Some Thoughts on Pop-Up Poetry and the Role of Art.
Department of English, Languages and Cultures
Pop-Up Poetry at the Converge 2017 conference in Ottawa was a hit. A big hit. More than once we – Micheline Maylor, derek beaulieau, and me from Mount Royal, and Steve Giasson from Université du Québec à Montréal – were told that the pop-up poem was one of the conference’s highlights, and this was a conference visited by both the Prime Minister and the Governor General. You could see it was true in the faces of the people reading a page that had been blank six minutes before and now had a poem based on a word they had given us and sometimes the life story they offered along with it. You could see it in the way they held the little paper close with both hands, looked down at it, read it again, sometimes with tears in their eyes despite the size of the room and all the people in it, and held on. It was one of the most rewarding experiences with poetry I’ve ever had.

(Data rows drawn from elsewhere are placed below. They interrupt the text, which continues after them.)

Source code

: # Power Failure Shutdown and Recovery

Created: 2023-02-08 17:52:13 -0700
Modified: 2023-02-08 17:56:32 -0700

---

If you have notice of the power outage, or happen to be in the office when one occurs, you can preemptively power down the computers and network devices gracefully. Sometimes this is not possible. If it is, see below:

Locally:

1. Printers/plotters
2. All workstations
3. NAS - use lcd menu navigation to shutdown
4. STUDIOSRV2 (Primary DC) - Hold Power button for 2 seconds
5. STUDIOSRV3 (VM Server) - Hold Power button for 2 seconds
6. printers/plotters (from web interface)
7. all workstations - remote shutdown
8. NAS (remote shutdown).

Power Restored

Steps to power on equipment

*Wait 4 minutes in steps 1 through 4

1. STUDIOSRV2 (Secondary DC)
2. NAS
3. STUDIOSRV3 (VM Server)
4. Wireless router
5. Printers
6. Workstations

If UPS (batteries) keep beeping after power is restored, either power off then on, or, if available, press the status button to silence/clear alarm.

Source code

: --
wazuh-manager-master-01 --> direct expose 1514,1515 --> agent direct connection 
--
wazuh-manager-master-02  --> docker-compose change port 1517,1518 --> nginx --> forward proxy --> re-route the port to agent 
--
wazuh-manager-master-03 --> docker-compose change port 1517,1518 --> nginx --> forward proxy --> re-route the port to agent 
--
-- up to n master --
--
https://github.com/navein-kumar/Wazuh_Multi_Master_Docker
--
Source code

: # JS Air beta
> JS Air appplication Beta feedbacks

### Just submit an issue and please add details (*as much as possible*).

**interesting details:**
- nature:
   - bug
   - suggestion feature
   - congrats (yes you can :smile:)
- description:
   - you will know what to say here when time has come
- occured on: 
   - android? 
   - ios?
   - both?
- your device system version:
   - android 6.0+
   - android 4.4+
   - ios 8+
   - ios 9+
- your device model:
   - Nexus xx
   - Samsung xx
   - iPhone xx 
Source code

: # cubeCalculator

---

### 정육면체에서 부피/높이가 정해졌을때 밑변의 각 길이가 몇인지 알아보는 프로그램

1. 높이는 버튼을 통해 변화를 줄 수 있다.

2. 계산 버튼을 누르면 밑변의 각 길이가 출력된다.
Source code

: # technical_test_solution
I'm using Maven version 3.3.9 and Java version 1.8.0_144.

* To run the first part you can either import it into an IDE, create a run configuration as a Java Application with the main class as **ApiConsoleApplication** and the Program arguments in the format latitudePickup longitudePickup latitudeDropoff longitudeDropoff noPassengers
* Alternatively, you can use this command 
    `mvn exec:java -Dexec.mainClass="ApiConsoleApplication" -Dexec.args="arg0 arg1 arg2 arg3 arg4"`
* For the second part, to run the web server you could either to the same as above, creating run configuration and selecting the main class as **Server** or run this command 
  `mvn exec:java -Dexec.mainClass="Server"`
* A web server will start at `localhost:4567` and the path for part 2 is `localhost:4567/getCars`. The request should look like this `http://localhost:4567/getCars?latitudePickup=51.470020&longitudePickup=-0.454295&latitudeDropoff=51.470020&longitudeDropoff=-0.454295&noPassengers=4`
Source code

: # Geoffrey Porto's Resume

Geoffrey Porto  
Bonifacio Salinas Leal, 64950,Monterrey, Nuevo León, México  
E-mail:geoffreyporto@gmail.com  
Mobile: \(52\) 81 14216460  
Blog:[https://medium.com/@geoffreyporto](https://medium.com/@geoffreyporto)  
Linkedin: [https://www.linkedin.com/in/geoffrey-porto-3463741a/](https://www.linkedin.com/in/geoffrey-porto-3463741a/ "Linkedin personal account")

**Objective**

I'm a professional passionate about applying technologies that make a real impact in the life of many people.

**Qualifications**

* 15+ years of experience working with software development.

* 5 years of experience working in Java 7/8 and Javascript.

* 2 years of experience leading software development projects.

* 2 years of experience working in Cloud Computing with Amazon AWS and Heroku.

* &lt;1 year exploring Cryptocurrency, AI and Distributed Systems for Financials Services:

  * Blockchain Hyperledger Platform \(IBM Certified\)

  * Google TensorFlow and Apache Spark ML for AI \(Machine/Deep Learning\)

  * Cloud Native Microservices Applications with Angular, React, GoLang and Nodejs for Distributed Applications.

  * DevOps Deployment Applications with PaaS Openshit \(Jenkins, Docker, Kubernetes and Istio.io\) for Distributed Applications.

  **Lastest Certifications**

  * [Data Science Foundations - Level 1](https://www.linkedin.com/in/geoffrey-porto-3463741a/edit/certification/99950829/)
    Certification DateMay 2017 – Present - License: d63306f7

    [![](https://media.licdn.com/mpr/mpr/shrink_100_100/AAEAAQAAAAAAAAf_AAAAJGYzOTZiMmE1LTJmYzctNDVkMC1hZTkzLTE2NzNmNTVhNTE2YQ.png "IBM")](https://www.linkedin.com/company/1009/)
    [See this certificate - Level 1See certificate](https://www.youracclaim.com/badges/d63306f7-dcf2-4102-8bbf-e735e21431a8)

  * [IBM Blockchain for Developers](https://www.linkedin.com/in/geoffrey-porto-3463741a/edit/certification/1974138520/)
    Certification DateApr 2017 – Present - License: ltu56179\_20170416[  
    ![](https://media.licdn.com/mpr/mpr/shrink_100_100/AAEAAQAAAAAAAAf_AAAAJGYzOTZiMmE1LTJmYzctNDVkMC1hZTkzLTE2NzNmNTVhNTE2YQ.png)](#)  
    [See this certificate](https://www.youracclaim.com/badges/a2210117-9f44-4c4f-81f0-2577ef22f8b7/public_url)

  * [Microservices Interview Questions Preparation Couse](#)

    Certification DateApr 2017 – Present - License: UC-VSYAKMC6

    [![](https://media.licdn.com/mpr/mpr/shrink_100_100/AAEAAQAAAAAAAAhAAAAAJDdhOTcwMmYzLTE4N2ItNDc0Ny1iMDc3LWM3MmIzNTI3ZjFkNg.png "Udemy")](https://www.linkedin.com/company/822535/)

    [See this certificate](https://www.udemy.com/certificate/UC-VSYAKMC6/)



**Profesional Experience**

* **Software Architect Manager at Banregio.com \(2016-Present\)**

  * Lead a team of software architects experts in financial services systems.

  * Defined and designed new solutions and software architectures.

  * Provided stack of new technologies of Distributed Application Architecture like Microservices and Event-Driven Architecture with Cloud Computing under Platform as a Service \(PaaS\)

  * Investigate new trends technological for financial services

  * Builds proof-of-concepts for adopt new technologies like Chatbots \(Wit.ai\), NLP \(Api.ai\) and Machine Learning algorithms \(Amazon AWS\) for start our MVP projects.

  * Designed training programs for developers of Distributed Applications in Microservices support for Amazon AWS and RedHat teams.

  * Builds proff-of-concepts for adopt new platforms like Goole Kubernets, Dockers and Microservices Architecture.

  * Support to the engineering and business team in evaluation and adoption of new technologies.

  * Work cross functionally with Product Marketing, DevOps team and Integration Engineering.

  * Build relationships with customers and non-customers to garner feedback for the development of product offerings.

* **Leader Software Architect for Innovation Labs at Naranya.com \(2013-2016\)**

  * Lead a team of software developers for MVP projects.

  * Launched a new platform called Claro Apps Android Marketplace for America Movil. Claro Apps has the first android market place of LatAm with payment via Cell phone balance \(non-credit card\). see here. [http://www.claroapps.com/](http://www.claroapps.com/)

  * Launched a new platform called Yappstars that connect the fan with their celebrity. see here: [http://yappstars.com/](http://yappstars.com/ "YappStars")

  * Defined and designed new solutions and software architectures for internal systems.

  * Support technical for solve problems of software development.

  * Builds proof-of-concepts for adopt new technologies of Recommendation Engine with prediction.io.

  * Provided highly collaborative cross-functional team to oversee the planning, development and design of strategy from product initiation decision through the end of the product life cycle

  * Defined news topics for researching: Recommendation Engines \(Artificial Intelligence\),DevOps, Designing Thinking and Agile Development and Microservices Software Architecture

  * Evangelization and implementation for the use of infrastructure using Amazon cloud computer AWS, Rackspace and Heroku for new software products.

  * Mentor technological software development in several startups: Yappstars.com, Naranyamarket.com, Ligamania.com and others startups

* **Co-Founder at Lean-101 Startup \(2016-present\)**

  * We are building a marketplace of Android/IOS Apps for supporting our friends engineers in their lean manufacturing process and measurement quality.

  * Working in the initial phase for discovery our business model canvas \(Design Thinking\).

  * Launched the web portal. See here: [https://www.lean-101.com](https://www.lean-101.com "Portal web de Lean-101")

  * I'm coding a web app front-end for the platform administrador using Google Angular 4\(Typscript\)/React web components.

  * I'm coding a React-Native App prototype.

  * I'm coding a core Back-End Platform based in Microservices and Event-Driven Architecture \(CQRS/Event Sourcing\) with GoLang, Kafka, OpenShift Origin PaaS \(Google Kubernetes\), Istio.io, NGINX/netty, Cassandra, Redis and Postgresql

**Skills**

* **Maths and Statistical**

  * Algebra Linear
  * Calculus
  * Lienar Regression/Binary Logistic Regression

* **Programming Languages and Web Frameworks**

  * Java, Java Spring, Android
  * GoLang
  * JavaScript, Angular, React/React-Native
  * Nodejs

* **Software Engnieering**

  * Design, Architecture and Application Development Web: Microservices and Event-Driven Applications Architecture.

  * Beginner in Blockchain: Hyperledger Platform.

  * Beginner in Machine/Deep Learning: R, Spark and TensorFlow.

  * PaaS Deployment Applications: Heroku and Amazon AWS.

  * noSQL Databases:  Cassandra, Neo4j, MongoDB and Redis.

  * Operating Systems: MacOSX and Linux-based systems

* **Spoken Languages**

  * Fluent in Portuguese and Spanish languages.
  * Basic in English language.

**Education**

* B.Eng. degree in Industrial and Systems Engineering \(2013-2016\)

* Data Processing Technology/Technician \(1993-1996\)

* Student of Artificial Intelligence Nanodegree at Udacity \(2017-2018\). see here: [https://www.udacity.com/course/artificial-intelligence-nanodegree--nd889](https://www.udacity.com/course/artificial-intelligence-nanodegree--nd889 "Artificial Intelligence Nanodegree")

And it went far beyond the bounds of everyone’s expectations. Originally, the Pop-Up Poets were to be available during the lunch hours and the breaks between conference sessions. But those breaks were only about fifteen minutes long, and the areas in front of our tables were full of people by the score all wanting poems. Some came over because their friends had already gotten poems and shared the pleasure of reading them. Some came over because one poem wasn’t enough: there were, after all, four writers. And some came over because of the typewriter sound, that snappity-snap-snap-snap that once meant the frustration of having to make a perfect page with your imperfect hands and a machine that didn’t always strike the ribbon right, or space the lines evenly, or allow for the computer-style erasure that eliminates not just the error but the sign that an error was ever there. But now that the typewriter is gone as the technology of record, all is forgiven. It is now part of the sound-track to simpler times, and work warmly remembered because it’s long since done.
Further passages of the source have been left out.